A multi-resolution model to capture both global fluctuations of an enzyme and molecular recognition in the ligand-binding site
Aoife C. Fogarty, Raffaello Potestio, and Kurt Kremer

TL;DR
This paper introduces a multi-resolution simulation approach coupling atomistic and coarse-grained models to efficiently and accurately study enzyme systems, capturing both local binding details and global protein fluctuations.
Contribution
A novel methodology for coupling atomistic and coarse-grained models in enzyme simulations, enabling flexible resolution choices without sacrificing accuracy.
Findings
Successfully models stable ligand binding.
Provides computational speedup over traditional methods.

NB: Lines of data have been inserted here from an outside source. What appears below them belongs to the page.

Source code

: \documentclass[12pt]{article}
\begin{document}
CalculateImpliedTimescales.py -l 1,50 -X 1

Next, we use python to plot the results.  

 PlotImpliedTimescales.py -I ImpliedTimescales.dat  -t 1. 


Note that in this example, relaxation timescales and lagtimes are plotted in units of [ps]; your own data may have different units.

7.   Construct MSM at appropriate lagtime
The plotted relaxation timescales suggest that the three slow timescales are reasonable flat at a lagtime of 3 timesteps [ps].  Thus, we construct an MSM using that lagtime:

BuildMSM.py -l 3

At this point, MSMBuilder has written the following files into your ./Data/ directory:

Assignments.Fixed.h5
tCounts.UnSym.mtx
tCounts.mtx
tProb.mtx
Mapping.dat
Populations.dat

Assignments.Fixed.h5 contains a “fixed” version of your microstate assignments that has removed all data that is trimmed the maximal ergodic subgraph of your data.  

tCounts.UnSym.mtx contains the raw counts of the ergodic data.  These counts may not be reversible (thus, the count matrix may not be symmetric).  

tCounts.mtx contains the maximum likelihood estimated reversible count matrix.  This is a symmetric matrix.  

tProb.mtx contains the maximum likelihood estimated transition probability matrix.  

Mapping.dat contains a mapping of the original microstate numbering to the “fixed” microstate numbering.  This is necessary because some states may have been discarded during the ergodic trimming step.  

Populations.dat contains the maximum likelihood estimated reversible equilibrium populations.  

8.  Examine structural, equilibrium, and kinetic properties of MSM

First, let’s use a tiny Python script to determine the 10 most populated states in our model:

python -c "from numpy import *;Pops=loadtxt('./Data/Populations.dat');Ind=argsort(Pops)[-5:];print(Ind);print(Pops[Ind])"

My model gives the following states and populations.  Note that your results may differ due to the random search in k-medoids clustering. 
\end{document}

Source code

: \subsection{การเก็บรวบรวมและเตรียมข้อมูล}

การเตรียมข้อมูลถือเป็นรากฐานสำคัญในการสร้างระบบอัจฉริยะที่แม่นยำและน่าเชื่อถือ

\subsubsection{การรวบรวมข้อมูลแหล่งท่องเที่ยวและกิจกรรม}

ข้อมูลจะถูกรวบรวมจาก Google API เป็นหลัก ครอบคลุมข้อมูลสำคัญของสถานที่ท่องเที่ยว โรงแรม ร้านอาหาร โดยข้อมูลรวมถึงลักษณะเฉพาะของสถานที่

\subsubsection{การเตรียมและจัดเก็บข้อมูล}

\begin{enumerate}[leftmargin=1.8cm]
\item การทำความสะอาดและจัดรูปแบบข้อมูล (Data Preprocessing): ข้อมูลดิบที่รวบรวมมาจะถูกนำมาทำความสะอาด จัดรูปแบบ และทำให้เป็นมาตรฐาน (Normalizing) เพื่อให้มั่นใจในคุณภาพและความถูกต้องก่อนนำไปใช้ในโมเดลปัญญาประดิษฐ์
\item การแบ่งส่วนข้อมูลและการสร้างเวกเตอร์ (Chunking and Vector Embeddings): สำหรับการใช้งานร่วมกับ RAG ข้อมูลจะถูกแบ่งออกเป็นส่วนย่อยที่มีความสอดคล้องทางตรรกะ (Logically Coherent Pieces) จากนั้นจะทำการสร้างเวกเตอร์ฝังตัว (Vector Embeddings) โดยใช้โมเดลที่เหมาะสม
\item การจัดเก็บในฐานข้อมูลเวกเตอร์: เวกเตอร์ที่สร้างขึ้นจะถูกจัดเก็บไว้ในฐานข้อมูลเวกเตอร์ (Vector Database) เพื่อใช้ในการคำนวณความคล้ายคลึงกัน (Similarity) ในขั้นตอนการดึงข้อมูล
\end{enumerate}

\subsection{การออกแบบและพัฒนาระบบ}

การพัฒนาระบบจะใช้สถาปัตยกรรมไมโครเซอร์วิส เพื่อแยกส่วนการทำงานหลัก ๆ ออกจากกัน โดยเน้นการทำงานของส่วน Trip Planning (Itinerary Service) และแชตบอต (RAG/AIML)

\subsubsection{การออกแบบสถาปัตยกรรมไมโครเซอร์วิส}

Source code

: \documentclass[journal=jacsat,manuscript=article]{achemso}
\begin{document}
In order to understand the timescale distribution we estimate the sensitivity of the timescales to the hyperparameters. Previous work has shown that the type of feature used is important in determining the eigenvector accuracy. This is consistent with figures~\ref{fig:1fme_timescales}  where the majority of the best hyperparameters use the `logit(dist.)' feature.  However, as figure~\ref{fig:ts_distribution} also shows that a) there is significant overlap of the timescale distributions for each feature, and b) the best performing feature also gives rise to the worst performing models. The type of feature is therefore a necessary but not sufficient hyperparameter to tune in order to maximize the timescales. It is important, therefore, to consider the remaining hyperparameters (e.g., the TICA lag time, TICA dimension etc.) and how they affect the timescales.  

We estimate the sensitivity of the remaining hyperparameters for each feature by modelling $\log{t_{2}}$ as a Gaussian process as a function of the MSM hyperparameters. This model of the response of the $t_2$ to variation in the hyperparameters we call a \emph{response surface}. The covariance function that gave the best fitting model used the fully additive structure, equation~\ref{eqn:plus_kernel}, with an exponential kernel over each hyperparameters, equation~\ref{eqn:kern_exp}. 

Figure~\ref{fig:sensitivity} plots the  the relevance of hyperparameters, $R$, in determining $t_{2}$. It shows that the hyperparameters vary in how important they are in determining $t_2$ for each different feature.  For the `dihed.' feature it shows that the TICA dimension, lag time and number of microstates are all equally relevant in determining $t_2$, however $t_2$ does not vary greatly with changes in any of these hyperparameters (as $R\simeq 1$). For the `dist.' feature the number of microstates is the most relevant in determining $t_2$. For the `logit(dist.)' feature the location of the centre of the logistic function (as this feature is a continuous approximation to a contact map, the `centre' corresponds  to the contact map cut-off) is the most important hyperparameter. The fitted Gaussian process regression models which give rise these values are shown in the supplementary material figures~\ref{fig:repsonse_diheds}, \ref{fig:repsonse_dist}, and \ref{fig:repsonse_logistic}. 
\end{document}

Identifies key degrees of freedom in enzymatic function.
Abstract
In multi-resolution simulations, different system components are simultaneously modelled at different levels of resolution, these being smoothly coupled together. In the case of enzyme systems, computationally expensive atomistic detail is needed in the active site to capture the chemistry of substrate binding. Global properties of the rest of the protein also play an essential role, determining the structure and fluctuations of the binding site; however, these can be modelled on a coarser level. Similarly, in the most computationally efficient scheme only the solvent hydrating the active site requires atomistic detail. We present a methodology to couple atomistic and coarse-grained protein models, while solvating the atomistic part of the protein in atomistic water. This allows a free choice of which protein and solvent degrees of freedom to include atomistically, without loss of…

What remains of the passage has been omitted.